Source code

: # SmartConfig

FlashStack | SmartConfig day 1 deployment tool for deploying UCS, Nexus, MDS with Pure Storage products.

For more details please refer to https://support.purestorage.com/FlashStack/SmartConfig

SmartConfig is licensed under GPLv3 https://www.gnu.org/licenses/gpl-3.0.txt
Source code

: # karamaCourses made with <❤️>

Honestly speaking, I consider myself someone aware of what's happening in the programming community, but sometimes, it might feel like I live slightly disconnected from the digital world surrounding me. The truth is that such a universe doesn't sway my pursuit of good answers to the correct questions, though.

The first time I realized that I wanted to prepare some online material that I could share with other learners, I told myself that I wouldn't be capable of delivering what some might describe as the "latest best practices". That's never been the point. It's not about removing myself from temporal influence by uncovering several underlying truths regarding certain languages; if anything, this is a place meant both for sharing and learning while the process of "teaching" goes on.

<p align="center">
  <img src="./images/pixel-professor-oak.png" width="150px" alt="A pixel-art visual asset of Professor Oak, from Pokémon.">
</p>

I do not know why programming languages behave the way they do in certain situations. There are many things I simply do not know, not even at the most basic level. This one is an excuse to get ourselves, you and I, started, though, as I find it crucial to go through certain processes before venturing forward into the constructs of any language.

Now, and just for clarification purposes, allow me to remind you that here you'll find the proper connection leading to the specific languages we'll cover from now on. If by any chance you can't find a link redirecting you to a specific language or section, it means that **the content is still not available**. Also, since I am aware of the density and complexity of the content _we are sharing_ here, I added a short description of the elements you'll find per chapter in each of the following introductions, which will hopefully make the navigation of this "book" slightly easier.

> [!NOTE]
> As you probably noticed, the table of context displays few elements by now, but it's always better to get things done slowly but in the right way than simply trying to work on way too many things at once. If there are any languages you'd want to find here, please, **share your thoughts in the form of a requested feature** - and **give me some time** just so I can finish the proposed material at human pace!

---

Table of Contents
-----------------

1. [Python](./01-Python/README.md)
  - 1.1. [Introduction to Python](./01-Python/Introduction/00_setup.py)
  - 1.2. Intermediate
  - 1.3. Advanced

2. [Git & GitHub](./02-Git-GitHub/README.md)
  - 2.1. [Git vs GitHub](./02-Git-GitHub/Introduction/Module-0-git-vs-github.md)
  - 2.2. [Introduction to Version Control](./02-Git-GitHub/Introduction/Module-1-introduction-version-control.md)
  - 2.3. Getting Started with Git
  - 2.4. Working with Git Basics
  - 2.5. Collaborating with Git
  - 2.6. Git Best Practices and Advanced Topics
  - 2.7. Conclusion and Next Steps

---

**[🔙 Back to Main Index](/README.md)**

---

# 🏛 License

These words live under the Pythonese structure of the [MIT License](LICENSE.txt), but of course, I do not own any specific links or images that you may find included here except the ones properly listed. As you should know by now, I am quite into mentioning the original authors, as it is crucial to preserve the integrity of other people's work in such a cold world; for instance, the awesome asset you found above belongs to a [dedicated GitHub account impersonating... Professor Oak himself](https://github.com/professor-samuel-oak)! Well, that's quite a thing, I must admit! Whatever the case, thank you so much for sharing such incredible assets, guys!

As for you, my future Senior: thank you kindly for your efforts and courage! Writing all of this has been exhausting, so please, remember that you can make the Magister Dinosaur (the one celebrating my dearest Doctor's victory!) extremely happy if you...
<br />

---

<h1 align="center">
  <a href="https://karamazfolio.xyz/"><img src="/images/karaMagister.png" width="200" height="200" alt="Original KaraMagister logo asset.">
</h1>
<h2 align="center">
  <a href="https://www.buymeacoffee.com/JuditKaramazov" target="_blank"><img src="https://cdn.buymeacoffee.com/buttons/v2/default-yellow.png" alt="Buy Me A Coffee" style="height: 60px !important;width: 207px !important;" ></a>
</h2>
========
**WHAT THE TASK REQUIRES**:
Answer with one number, namely the count of lines in the entries that include the word "elements".

**EXERCISE RESPONSE**:
2